[Collected data entries]
________________
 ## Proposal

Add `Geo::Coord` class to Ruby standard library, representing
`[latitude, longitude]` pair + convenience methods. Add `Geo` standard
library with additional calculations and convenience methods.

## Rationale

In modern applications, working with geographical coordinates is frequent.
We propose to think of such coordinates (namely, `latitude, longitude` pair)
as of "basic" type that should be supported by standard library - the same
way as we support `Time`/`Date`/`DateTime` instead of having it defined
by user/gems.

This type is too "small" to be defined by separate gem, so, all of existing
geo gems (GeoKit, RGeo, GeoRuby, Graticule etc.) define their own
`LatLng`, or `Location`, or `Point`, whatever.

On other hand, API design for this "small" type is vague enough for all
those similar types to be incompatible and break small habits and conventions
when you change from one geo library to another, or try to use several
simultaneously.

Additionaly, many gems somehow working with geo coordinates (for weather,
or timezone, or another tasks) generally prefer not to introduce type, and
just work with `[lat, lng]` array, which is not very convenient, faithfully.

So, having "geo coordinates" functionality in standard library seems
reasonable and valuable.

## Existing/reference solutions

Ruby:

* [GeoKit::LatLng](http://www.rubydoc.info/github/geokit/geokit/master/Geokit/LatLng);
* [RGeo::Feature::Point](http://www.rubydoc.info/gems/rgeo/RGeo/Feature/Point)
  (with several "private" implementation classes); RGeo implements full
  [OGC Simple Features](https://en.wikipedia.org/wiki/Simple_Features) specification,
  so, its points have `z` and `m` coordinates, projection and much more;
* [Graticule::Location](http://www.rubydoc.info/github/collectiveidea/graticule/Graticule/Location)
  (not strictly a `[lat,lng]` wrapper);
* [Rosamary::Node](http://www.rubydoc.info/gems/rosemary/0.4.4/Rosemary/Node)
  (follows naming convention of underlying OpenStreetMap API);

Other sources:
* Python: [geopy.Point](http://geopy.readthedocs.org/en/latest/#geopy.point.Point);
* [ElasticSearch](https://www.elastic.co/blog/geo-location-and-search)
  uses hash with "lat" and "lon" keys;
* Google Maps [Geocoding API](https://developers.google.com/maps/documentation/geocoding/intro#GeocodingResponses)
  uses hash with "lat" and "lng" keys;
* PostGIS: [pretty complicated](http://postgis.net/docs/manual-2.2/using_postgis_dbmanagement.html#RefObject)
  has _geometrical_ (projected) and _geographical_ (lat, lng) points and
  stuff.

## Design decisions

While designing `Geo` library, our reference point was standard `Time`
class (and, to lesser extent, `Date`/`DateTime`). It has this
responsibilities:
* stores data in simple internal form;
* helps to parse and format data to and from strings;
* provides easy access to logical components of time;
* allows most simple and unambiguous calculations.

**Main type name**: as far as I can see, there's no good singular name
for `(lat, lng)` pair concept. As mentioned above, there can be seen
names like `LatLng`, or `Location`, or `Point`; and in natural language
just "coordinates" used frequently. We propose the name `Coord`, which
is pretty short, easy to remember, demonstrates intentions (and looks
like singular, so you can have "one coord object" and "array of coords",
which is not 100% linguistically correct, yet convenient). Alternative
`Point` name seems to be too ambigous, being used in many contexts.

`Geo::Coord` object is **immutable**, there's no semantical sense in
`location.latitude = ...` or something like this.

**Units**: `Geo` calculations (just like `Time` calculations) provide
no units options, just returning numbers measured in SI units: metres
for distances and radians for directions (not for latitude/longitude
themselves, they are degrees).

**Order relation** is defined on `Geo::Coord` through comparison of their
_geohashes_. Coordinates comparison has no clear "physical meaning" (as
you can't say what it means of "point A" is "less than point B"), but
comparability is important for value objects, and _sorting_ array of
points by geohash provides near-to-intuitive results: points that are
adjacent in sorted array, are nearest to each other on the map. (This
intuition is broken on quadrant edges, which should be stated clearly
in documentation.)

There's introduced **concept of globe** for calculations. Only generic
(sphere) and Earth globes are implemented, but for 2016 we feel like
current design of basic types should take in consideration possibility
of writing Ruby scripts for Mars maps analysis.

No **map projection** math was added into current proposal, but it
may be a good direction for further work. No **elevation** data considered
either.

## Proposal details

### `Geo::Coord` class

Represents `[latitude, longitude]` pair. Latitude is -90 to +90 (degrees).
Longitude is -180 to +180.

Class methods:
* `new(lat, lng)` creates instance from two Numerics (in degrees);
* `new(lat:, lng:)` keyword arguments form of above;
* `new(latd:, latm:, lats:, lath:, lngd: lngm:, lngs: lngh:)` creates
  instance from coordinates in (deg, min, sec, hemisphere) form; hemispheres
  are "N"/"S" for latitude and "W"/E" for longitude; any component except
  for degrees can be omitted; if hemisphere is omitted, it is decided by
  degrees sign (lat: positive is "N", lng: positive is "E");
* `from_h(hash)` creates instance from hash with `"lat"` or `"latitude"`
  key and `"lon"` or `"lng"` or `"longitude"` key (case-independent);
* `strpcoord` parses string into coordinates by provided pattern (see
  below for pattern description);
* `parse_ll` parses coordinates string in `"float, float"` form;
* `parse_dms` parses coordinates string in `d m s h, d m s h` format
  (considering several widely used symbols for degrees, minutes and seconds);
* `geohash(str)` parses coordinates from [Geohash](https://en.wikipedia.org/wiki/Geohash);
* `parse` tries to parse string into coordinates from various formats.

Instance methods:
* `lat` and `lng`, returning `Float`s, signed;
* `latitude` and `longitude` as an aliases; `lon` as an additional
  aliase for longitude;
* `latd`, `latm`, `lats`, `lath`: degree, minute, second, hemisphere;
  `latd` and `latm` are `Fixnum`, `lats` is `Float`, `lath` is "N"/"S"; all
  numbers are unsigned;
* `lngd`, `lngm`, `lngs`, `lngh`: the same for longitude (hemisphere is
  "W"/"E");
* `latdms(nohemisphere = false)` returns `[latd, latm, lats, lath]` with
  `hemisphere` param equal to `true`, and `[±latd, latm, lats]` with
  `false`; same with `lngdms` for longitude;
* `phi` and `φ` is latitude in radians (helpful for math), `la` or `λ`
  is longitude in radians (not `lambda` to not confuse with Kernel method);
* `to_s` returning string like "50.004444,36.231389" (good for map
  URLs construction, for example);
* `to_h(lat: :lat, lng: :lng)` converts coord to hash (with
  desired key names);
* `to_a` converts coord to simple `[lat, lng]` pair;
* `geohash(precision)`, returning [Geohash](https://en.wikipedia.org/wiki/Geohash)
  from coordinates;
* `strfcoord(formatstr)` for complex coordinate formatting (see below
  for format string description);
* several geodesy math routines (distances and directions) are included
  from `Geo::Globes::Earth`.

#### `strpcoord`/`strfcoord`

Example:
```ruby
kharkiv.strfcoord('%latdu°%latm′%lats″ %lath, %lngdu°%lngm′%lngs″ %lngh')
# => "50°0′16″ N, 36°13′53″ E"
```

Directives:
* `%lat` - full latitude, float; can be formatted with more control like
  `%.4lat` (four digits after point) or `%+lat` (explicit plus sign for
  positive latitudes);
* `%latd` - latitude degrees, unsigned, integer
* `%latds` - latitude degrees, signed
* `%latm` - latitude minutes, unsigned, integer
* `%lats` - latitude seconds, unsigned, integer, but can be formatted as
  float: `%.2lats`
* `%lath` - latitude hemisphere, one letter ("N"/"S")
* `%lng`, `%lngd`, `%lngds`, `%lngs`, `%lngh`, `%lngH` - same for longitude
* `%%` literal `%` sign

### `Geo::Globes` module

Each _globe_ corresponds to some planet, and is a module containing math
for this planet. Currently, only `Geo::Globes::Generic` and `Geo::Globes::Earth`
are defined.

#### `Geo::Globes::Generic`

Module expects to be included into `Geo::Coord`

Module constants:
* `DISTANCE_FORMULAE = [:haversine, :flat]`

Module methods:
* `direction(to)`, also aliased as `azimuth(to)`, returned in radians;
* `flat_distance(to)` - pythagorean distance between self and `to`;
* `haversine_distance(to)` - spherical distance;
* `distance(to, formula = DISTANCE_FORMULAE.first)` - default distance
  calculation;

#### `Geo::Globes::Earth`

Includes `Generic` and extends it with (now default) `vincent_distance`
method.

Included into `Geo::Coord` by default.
________________
• _EXERCISE GOAL_: Restate word for word the lines of the data above, starting at the line containing "geo gems (GeoKit, RGeo, GeoRuby, Graticule" and ending at the line containing "or timezone, or", both included, and nothing more.

• _RESPONSE TO THIS EXERCISE_:
geo gems (GeoKit, RGeo, GeoRuby, Graticule etc.) define their own
`LatLng`, or `Location`, or `Point`, whatever.

On other hand, API design for this "small" type is vague enough for all
those similar types to be incompatible and break small habits and conventions
when you change from one geo library to another, or try to use several
simultaneously.

Additionaly, many gems somehow working with geo coordinates (for weather,
or timezone, or another tasks) generally prefer not to introduce type, and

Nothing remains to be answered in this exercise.